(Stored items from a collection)
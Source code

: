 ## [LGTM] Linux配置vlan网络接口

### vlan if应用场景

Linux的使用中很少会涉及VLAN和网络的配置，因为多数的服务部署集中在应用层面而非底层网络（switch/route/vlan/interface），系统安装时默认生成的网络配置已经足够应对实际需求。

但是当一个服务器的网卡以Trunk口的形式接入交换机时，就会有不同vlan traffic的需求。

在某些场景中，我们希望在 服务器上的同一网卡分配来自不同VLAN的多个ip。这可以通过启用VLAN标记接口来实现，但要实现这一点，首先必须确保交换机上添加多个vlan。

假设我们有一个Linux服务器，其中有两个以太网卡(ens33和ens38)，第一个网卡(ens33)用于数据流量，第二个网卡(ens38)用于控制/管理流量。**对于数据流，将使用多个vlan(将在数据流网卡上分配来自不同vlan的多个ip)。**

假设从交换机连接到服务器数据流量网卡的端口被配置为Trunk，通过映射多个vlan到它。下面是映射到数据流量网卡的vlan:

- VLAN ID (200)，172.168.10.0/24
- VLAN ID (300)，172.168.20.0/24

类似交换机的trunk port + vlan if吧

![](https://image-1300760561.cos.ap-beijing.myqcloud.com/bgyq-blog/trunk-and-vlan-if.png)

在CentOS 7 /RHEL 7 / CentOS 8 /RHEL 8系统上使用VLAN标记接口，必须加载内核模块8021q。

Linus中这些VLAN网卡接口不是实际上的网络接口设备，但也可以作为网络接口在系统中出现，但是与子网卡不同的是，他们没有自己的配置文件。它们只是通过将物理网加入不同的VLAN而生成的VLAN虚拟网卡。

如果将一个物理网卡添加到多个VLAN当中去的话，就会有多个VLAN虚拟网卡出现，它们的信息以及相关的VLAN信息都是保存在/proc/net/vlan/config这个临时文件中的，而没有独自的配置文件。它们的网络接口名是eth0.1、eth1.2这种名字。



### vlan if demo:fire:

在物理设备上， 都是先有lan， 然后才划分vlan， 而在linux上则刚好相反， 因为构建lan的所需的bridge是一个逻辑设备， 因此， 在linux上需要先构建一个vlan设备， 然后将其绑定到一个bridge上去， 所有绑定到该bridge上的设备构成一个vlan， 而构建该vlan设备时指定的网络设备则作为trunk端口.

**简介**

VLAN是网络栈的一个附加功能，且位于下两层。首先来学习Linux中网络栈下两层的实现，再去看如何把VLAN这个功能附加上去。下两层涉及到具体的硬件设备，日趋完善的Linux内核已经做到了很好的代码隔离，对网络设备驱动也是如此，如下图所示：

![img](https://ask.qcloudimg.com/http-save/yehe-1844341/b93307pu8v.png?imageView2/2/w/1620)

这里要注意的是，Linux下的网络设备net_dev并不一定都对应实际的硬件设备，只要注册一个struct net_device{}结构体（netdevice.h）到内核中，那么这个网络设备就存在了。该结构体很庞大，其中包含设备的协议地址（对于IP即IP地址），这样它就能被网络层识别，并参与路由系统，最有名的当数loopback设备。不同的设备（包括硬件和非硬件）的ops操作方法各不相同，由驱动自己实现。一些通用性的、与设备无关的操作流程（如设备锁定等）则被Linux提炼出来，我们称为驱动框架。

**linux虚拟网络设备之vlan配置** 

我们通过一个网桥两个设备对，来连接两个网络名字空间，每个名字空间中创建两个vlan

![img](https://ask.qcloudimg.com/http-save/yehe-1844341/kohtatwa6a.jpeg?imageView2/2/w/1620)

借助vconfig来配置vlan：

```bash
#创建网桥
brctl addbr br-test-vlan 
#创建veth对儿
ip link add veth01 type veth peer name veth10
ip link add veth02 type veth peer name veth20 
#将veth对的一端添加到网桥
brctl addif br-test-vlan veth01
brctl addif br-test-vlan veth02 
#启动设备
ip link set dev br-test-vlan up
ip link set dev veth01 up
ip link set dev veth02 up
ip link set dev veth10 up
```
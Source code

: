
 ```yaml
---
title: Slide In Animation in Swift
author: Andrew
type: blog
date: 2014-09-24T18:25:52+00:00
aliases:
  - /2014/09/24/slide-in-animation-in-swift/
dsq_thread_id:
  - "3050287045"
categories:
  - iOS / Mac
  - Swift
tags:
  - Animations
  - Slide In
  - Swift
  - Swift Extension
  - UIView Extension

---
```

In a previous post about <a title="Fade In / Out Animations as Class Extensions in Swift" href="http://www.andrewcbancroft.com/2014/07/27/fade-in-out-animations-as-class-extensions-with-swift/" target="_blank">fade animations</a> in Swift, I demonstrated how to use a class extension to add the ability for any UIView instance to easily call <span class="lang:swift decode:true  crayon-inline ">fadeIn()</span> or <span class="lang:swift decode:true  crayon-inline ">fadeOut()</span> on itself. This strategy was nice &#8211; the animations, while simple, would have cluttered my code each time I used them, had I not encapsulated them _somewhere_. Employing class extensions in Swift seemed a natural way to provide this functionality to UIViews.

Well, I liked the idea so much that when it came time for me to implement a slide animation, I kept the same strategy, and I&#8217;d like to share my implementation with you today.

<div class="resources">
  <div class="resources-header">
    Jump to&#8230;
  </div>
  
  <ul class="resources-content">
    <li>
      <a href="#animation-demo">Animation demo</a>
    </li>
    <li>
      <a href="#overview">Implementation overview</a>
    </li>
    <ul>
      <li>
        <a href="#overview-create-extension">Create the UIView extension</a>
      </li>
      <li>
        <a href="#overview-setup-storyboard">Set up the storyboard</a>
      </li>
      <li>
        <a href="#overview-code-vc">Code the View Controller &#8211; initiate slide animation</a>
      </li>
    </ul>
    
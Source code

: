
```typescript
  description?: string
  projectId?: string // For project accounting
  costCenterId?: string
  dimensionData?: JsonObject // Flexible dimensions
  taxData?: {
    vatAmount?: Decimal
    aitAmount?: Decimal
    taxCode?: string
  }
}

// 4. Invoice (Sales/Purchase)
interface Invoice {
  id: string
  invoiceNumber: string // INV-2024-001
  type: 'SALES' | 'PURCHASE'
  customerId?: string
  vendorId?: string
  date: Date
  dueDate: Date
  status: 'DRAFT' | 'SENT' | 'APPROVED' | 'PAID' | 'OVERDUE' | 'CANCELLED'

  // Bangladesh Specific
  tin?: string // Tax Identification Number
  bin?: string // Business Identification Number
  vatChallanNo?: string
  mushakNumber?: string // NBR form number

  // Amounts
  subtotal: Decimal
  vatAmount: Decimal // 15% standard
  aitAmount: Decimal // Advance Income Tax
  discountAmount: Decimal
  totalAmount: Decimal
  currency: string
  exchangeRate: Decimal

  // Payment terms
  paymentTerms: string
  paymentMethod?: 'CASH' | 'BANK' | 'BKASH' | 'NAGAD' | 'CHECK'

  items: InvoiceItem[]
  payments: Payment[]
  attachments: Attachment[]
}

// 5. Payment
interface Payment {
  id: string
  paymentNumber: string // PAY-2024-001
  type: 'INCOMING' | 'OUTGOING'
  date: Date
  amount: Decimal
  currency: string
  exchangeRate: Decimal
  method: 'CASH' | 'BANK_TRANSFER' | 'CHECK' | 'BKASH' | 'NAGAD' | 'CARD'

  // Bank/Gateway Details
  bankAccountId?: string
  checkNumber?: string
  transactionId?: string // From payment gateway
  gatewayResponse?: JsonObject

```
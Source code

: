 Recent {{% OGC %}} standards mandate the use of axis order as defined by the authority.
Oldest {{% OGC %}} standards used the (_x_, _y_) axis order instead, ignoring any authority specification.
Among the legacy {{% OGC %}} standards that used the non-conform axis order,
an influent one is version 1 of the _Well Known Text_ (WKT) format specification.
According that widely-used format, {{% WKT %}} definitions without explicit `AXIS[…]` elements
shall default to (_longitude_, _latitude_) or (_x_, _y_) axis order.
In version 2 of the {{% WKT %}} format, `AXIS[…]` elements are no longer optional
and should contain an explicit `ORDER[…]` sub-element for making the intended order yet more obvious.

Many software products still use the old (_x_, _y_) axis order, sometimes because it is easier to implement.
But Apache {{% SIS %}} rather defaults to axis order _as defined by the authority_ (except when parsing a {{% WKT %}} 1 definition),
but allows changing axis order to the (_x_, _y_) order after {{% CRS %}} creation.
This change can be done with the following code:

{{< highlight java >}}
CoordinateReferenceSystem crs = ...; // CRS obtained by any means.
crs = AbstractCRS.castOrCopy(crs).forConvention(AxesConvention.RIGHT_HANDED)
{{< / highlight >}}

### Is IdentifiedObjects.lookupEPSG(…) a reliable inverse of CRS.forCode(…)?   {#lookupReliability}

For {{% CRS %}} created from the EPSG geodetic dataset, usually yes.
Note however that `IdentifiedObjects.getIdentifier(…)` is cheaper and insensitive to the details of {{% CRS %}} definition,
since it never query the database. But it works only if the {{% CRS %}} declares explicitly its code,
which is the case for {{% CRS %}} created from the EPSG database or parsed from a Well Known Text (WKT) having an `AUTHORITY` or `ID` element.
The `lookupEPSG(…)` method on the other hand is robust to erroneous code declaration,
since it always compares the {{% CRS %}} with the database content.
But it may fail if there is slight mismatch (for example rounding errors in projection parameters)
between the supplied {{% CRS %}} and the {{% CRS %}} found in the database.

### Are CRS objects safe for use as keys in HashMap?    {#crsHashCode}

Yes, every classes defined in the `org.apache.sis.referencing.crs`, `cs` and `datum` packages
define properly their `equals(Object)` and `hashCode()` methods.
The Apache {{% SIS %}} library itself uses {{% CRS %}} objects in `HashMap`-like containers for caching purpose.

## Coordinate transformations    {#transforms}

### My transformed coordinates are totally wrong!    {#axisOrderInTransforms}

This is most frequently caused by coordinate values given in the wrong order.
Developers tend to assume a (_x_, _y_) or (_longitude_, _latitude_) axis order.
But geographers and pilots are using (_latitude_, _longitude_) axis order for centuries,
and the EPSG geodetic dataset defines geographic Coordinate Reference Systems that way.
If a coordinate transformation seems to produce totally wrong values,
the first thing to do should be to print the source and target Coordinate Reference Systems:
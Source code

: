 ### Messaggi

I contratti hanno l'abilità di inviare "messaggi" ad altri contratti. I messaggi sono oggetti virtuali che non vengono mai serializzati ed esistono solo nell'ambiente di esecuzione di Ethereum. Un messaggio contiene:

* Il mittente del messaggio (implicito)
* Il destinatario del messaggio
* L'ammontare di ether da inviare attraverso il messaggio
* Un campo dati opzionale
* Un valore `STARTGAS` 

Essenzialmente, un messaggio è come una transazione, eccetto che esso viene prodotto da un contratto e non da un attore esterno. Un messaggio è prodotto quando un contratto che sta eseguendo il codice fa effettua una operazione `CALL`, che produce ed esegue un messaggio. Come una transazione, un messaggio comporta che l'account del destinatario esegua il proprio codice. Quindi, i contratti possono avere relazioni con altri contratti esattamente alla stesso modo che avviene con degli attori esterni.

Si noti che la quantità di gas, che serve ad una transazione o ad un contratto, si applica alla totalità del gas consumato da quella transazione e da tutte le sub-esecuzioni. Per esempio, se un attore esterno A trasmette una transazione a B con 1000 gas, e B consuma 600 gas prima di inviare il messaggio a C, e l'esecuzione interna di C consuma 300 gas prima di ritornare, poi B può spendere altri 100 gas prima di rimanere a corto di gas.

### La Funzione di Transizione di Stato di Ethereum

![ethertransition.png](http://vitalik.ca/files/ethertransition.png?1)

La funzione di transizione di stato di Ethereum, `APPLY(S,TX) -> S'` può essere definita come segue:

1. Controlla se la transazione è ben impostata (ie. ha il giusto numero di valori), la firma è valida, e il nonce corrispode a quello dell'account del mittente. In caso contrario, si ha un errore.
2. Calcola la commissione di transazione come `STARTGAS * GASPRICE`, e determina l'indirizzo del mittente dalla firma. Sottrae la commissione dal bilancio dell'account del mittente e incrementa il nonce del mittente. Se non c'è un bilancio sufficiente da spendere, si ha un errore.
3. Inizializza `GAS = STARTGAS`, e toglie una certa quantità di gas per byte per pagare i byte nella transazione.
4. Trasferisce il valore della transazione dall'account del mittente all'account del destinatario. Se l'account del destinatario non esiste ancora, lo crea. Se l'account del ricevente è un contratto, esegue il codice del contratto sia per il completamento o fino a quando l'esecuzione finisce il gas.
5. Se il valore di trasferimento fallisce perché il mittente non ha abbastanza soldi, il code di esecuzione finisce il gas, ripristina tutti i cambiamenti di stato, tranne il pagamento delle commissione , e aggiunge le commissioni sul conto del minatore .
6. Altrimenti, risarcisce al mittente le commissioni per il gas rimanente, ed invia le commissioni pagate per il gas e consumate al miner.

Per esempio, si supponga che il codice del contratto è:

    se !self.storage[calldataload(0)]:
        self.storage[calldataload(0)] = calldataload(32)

## EXERCISE DIRECTIONS
Beginning with the opening line above, retype the records exactly through the line with "在某些场景中，我们希望在 服", both ends included.

## WRITTEN REPLY
Source code

: ## [LGTM] Linux配置vlan网络接口

### vlan if应用场景

Linux的使用中很少会涉及VLAN和网络的配置，因为多数的服务部署集中在应用层面而非底层网络（switch/route/vlan/interface），系统安装时默认生成的网络配置已经足够应对实际需求。

但是当一个服务器的网卡以Trunk口的形式接入交换机时，就会有不同vlan traffic的需求。

在某些场景中，我们希望在 服务器上的同一网卡分配来自不同VLAN的多个ip。这可以通过启用VLAN标记接口来实现，但要实现这一点，首先必须确保交换机上添加多个vlan。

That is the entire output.